Makan siang terdiri dari salad (rumput laut ditambah wortel Korea), sup krim ringan yang terbuat dari seledri, brokoli, dan zucchini. Yang kedua disajikan dengan sayur rebus dan potongan daging sapi muda.
Makan malam termasuk telur dadar dua butir dengan sayuran, jamur, dan keju kedelai. Salad kubis dengan mentimun juga disertakan.

Akhir pekan Oleh karena itu, ini adalah akhir pekan untuk mengistirahatkan tubuh. Selama dua hari berikutnya, kami menyiapkan produk apa pun yang Anda suka dari menu 5 hari, dan juga manjakan diri Anda dengan makanan penutup yang sehat di pagi hari.

Dan tentunya mari kita beri contoh menu “branded” untuk 1 hari yang sangat disukai oleh para penggemar Malakhova:
Sarapan terdiri dari bubur oatmeal dengan air (hingga 200 g).
Camilan - Koktail Sybarite. Ini disiapkan seperti ini: masukkan 50 g keju cottage tanpa lemak, satu kiwi, seperempat jeruk bali, dan setengah apel hijau ke dalam panci yang dalam. Potong buah menjadi potongan-potongan kecil terlebih dahulu.

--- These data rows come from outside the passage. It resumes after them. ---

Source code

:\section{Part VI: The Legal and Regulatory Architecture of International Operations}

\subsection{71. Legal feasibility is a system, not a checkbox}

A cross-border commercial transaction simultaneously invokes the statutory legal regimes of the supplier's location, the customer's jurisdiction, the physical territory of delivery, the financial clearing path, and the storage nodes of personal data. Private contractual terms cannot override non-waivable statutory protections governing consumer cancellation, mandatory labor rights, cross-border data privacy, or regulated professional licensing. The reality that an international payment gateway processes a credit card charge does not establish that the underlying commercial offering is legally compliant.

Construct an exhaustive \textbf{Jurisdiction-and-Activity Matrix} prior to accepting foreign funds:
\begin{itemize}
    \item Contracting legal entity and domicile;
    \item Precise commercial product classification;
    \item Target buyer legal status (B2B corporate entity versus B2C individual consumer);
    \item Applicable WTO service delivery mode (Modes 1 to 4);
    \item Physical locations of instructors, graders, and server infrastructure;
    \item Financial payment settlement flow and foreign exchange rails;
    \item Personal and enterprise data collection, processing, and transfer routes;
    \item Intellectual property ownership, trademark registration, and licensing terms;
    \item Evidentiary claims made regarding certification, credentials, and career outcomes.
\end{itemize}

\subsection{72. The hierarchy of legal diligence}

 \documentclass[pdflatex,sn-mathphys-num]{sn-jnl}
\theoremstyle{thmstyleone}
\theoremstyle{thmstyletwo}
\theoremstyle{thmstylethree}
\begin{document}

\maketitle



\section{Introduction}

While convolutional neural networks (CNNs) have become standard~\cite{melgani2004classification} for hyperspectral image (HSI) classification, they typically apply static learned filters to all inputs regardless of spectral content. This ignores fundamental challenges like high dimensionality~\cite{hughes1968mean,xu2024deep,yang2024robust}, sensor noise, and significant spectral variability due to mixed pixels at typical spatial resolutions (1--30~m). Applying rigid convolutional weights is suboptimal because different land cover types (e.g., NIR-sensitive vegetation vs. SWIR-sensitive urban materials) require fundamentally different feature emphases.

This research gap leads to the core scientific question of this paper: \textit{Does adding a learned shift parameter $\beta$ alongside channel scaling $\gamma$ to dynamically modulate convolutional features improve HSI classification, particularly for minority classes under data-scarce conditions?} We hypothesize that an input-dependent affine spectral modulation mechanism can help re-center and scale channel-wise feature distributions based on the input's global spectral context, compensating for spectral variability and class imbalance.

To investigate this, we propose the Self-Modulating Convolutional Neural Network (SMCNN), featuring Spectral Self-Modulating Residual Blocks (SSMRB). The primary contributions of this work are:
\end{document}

Kocok campuran yang dihasilkan dengan blender hingga halus, sekaligus menambahkan sedikit bifidoc tanpa lemak sesuai selera.
Makan siang terdiri dari salad (setengah bit, 1 wortel ukuran sedang, minyak zaitun dan kenari). Anda juga bisa mengonsumsi protein hewani (ikan kukus atau dada ayam rebus).
Makan malam harus mencakup salad sayuran ringan, misalnya: setengah wortel, satu batang seledri, sepertiga jeruk bali, jus lemon, dan biji wijen. Tambahkan juga 1 butir telur ayam rebus dan sepotong keju rendah lemak.

Cara keluar dari diet Tatyana Malakhova

Diet sendiri hanyalah program makan yang sehat, cukup mengenyangkan dan seimbang sehingga tidak perlu ditinggalkan. Setelah mencapai hasil, Anda dapat sedikit merevisi menu, mulai makan pasta gandum, roti gandum, kentang, beberapa gorengan (tanpa kulit), dan terkadang manjakan diri Anda dengan makanan manis dan alkohol ringan. Tingkatkan juga sedikit kandungan kalori makanan Anda, hentikan pada 1600-1800 kkal per hari. Setelah makan berlebihan, pesta hari raya dan kerakusan malam hari, lakukan puasa pada makanan favorit Anda. Dan, tentu saja, cobalah untuk membatasi makanan berbahaya yang disebutkan di atas dalam artikel tersebut, serta garam dan gula dalam bentuk murni.

Usai diet, selalu jadikan sarapan tinggi karbohidrat dan mengenyangkan untuk memberikan penambah energi sepanjang hari. Makanan ringan sebaiknya terdiri dari buah-buahan, beri dan salad sayuran, serta produk susu fermentasi. Makan siang harus kompleks, termasuk hidangan cair, lauk pauk (bubur atau sayuran), dan produk daging. Untuk makan malam Anda bisa makan ikan atau telur ayam, serta salad sayuran ringan atau keju cottage.

Jangan lupa minum - semua minuman harus tanpa pemanis, tanpa garam, dan sehat. Usahakan untuk tidak minum makanan, minumlah minimal 4 gelas cairan per hari.

Selain itu, setelah keluar dari diet, Anda harus melanjutkan latihan, permainan aktif, dan menari. Tidak akan berlebihan untuk mengunjungi pemandian dan sauna, serta memijat area yang bermasalah.

Kekurangan diet Tatyana Malakhova, kontraindikasi

Banyak orang mengatakan bahwa diet “Persahabatan” tidak memiliki kerugian, kata mereka, hanya kualitas positif dan manfaat kesehatan. Mungkin iya, tapi mari kita lihat beberapa perbedaannya. Pertama, terlepas dari semua pola makan yang bersifat “demokratis” dan “loyalitas”, diet ini mengandung sejumlah besar aturan dan batasan yang berbeda-beda yang sulit untuk dilacak dan sulit untuk dipatuhi. Bahkan sulit bagi pekerja untuk mengikuti pola makan seperti itu, karena setiap makan ada salad sayuran segar.